Exercise details: Search the records for the word "фурри". Copy every line where it appears.

[Dataset entries]
··········

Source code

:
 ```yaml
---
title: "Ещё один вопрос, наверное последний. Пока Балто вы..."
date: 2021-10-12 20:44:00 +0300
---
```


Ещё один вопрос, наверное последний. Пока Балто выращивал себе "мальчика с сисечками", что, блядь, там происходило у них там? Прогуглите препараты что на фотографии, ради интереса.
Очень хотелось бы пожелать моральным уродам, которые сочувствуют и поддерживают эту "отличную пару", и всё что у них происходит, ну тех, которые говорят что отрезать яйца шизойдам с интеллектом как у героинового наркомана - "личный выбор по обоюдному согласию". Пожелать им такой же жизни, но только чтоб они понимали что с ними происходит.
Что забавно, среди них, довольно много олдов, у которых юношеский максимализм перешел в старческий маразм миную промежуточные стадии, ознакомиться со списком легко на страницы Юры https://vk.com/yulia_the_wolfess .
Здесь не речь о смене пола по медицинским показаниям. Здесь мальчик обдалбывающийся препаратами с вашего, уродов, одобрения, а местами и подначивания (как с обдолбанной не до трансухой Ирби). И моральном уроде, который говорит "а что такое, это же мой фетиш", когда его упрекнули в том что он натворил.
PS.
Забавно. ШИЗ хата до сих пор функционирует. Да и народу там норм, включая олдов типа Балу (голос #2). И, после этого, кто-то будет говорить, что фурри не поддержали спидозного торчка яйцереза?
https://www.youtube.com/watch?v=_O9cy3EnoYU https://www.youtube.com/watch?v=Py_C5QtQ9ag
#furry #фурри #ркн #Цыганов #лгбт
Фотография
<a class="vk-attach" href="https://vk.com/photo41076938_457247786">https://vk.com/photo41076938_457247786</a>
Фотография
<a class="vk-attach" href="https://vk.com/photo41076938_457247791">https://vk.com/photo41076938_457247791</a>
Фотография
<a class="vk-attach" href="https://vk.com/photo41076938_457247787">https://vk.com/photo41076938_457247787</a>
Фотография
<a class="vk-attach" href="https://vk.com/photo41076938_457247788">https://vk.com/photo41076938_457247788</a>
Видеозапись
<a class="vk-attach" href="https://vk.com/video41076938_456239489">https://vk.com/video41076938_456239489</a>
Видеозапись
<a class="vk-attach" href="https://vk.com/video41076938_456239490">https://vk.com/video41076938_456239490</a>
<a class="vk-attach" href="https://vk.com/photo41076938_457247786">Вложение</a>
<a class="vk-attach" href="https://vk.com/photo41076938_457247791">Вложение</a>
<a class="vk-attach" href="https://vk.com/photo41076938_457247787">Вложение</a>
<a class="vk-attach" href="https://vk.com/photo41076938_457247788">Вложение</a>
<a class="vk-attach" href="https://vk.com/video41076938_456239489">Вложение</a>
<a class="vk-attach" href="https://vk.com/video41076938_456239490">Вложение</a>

··········

Solution for this problem:
Забавно. ШИЗ хата до сих пор функционирует. Да и народу там норм, включая олдов типа Балу (голос #2). И, после этого, кто-то будет говорить, что фурри не поддержали спидозного торчка яйцереза?
#furry #фурри #ркн #Цыганов #лгбт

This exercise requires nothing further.